By default, running the programme with just a single fastq file argument, the '-o' flag and an output file stem name will execute the fastq to fasta file conversion programme only. The command to execute this is:
./VCF_Assembler.py input.fq -o outputFASTAname
This programme will be executed if the flag '-r' is used in the command along with both an input fastq file and a reference fasta file, as well as the '-o' flag and an output file stem name. An example is:
./VCF_Assembler.py input.fq -r reference.fasta -o outputVCFname
Example test files are avialable in the directory: 'test.fq' and 'testref.fa'.
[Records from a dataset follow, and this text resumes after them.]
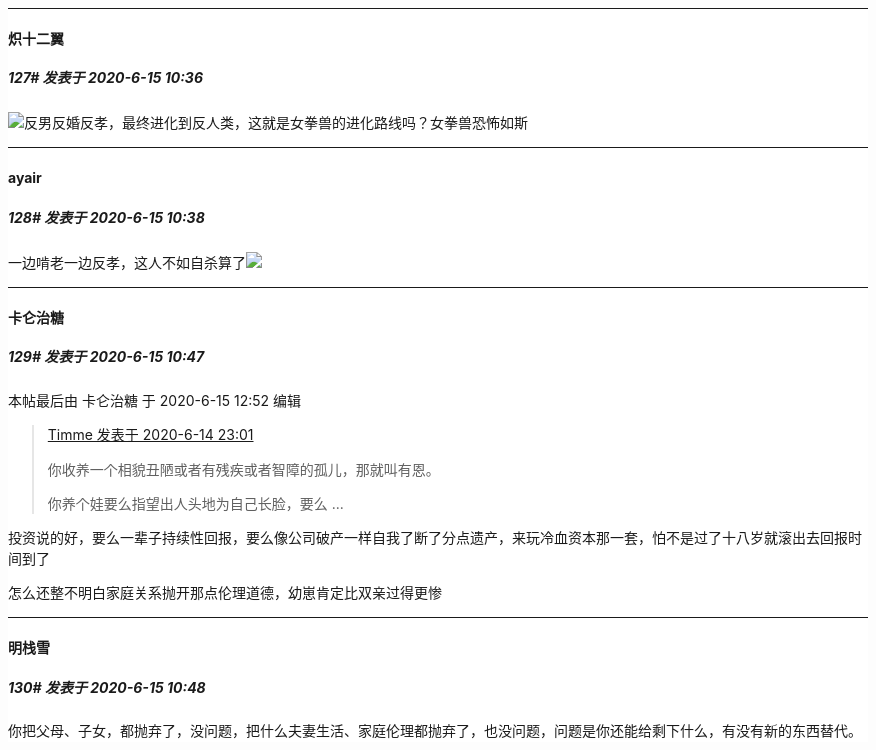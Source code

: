 *****

####  炽十二翼  
##### 127#       发表于 2020-6-15 10:36



<img src="https://static.saraba1st.com/image/smiley/face2017/001.png" referrerpolicy="no-referrer">反男反婚反孝，最终进化到反人类，这就是女拳兽的进化路线吗？女拳兽恐怖如斯







*****

####  ayair  
##### 128#       发表于 2020-6-15 10:38




一边啃老一边反孝，这人不如自杀算了<img src="https://static.saraba1st.com/image/smiley/face2017/066.png" referrerpolicy="no-referrer">







*****

####  卡仑治糖  
##### 129#       发表于 2020-6-15 10:47



 本帖最后由 卡仑治糖 于 2020-6-15 12:52 编辑 
<blockquote><a href="httphttps://bbs.saraba1st.com/2b/forum.php?mod=redirect&amp;goto=findpost&amp;pid=47806462&amp;ptid=1941683" target="_blank">Timme 发表于 2020-6-14 23:01</a>

你收养一个相貌丑陋或者有残疾或者智障的孤儿，那就叫有恩。


你养个娃要么指望出人头地为自己长脸，要么 ...</blockquote>

投资说的好，要么一辈子持续性回报，要么像公司破产一样自我了断了分点遗产，来玩冷血资本那一套，怕不是过了十八岁就滚出去回报时间到了

怎么还整不明白家庭关系抛开那点伦理道德，幼崽肯定比双亲过得更惨







*****

####  明栈雪  
##### 130#       发表于 2020-6-15 10:48




你把父母、子女，都抛弃了，没问题，把什么夫妻生活、家庭伦理都抛弃了，也没问题，问题是你还能给剩下什么，有没有新的东西替代。
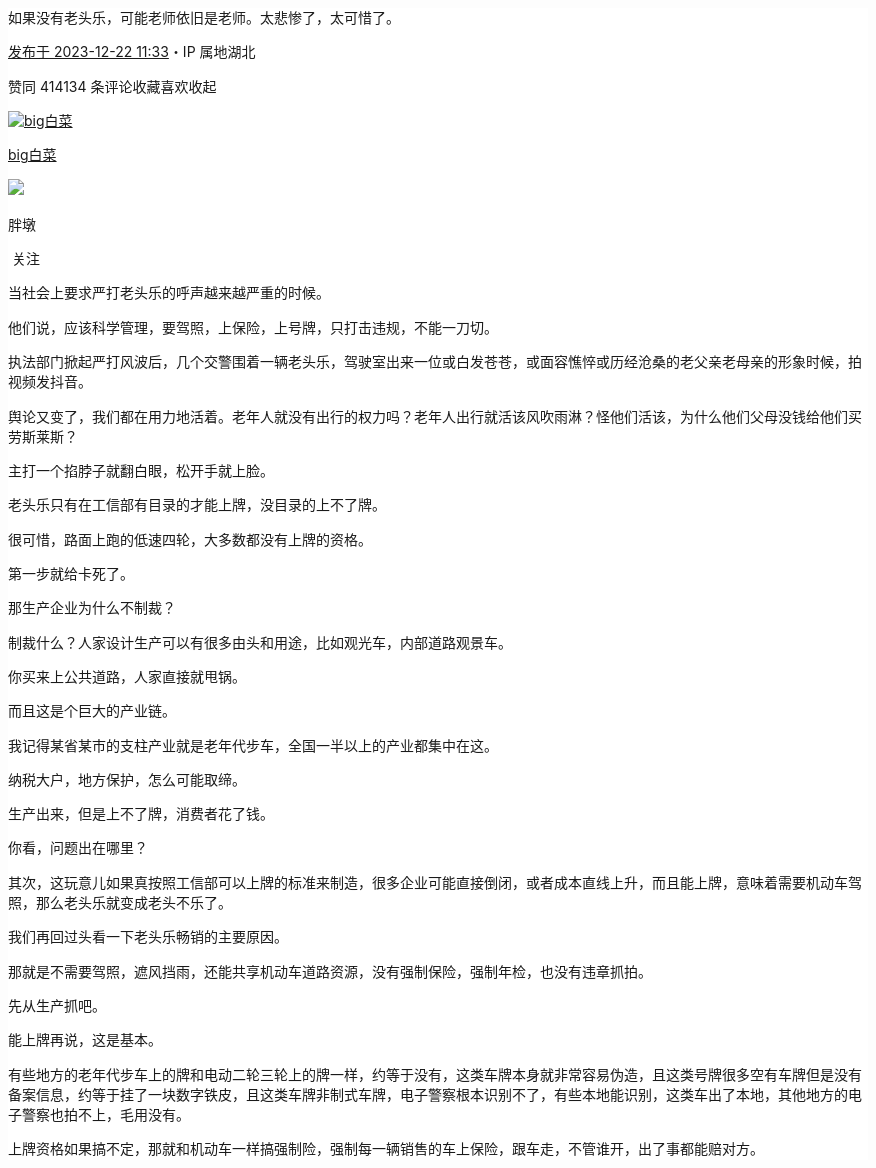如果没有老头乐，可能老师依旧是老师。太悲惨了，太可惜了。

[发布于 2023-12-22 11:33](https://www.zhihu.com/question/636106797/answer/3335116328)・IP 属地湖北

​赞同 414​​134 条评论​收藏​喜欢收起​

[![big白菜](https://proxy-prod.omnivore-image-cache.app/0x0,sid8W33ne8IVFUCGPi99Y3LQAHHM-VT8mOt82QcKdvxk/https://picx.zhimg.com/v2-9b2a851fbb879dd93e2e785d5a89aa00_l.jpg?source=1def8aca)](https://www.zhihu.com/people/liu-zi-lin-55)

[big白菜](https://www.zhihu.com/people/liu-zi-lin-55)

​![](https://proxy-prod.omnivore-image-cache.app/0x0,sEQaOWrSM4sYxMszrQ6lhsM51WgM5AvlqxCkeG6GJZz4/https://pic1.zhimg.com/v2-4812630bc27d642f7cafcd6cdeca3d7a.jpg?source=88ceefae)

胖墩

​ 关注

当社会上要求严打老头乐的呼声越来越严重的时候。

他们说，应该科学管理，要驾照，上保险，上号牌，只打击违规，不能一刀切。

执法部门掀起严打风波后，几个交警围着一辆老头乐，驾驶室出来一位或白发苍苍，或面容憔悴或历经沧桑的老父亲老母亲的形象时候，拍视频发抖音。

舆论又变了，我们都在用力地活着。老年人就没有出行的权力吗？老年人出行就活该风吹雨淋？怪他们活该，为什么他们父母没钱给他们买劳斯莱斯？

主打一个掐脖子就翻白眼，松开手就上脸。

老头乐只有在工信部有目录的才能上牌，没目录的上不了牌。

很可惜，路面上跑的低速四轮，大多数都没有上牌的资格。

第一步就给卡死了。

那生产企业为什么不制裁？

制裁什么？人家设计生产可以有很多由头和用途，比如观光车，内部道路观景车。

你买来上公共道路，人家直接就甩锅。

而且这是个巨大的产业链。

我记得某省某市的支柱产业就是老年代步车，全国一半以上的产业都集中在这。

纳税大户，地方保护，怎么可能取缔。

生产出来，但是上不了牌，消费者花了钱。

你看，问题出在哪里？

其次，这玩意儿如果真按照工信部可以上牌的标准来制造，很多企业可能直接倒闭，或者成本直线上升，而且能上牌，意味着需要机动车驾照，那么老头乐就变成老头不乐了。

我们再回过头看一下老头乐畅销的主要原因。

那就是不需要驾照，遮风挡雨，还能共享机动车道路资源，没有强制保险，强制年检，也没有违章抓拍。

先从生产抓吧。

能上牌再说，这是基本。

有些地方的老年代步车上的牌和电动二轮三轮上的牌一样，约等于没有，这类车牌本身就非常容易伪造，且这类号牌很多空有车牌但是没有备案信息，约等于挂了一块数字铁皮，且这类车牌非制式车牌，电子警察根本识别不了，有些本地能识别，这类车出了本地，其他地方的电子警察也拍不上，毛用没有。

上牌资格如果搞不定，那就和机动车一样搞强制险，强制每一辆销售的车上保险，跟车走，不管谁开，出了事都能赔对方。
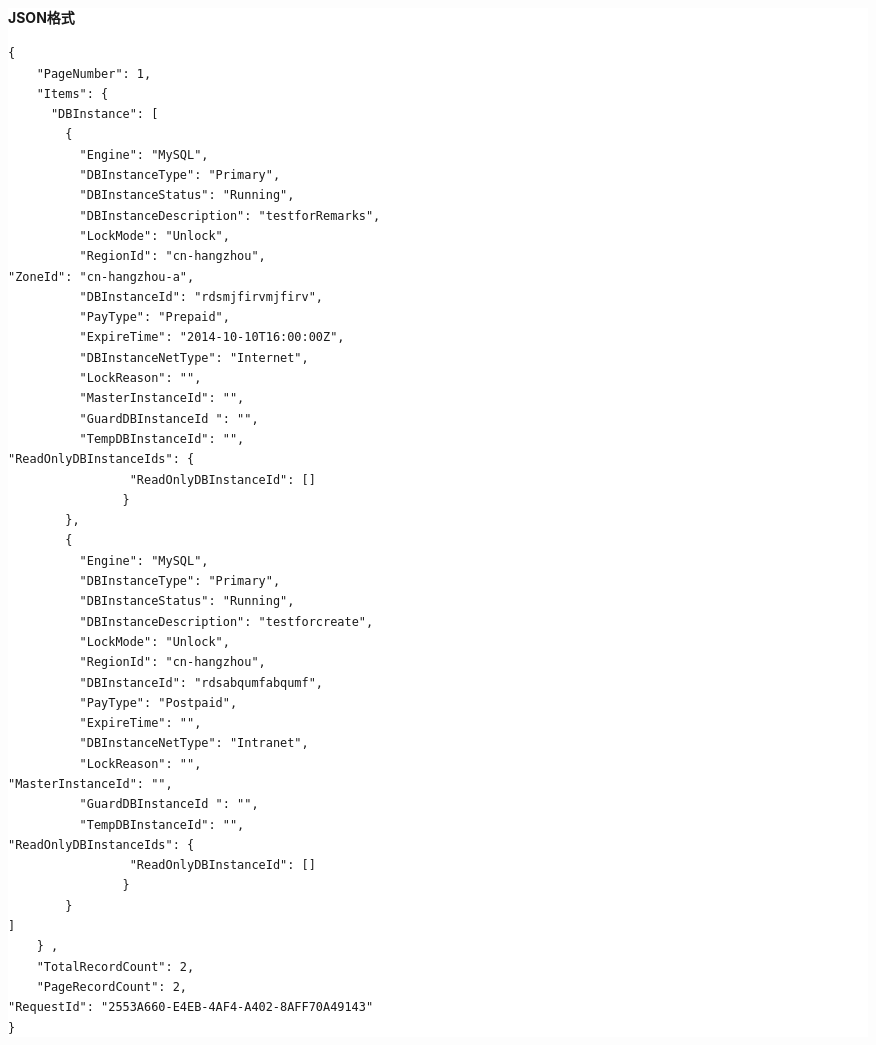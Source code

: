**JSON格式**

```
{
    "PageNumber": 1, 
    "Items": {
      "DBInstance": [
        {
          "Engine": "MySQL", 
          "DBInstanceType": "Primary", 
          "DBInstanceStatus": "Running", 
          "DBInstanceDescription": "testforRemarks", 
          "LockMode": "Unlock", 
          "RegionId": "cn-hangzhou", 
"ZoneId": "cn-hangzhou-a", 
          "DBInstanceId": "rdsmjfirvmjfirv", 
          "PayType": "Prepaid", 
          "ExpireTime": "2014-10-10T16:00:00Z", 
          "DBInstanceNetType": "Internet", 
          "LockReason": "",
          "MasterInstanceId": "",
          "GuardDBInstanceId ": "",
          "TempDBInstanceId": "",
"ReadOnlyDBInstanceIds": {
                 "ReadOnlyDBInstanceId": []
                }
        }, 
        {
          "Engine": "MySQL", 
          "DBInstanceType": "Primary", 
          "DBInstanceStatus": "Running", 
          "DBInstanceDescription": "testforcreate", 
          "LockMode": "Unlock", 
          "RegionId": "cn-hangzhou", 
          "DBInstanceId": "rdsabqumfabqumf", 
          "PayType": "Postpaid", 
          "ExpireTime": "", 
          "DBInstanceNetType": "Intranet", 
          "LockReason": "",
"MasterInstanceId": "",
          "GuardDBInstanceId ": "",
          "TempDBInstanceId": "",
"ReadOnlyDBInstanceIds": {
                 "ReadOnlyDBInstanceId": []
                }
        }
]
    } , 
    "TotalRecordCount": 2, 
    "PageRecordCount": 2, 
"RequestId": "2553A660-E4EB-4AF4-A402-8AFF70A49143"
}
```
To run a fastq to fasta file conversion (must be in working directory containing VCF_Assembler.py):
./VCF_Assembler.py test.fq -o output
This adds 'output.fa' to the working directory. The read quality information has been removed and the '@' character at the beginning of the read ID string has been replaced with '>'.
To create a VCF file using the fastq file and the reference fasta file (must be in working directory containing VCF_Assembler.py):
./VCF_Assembler.py test.fq -r testref.fa -o output
This adds 'output.vcf' to the working directory, which contains sequence variant information such as position, ref and alt sequence. In this case, 5 variants will be listed in the VCF file.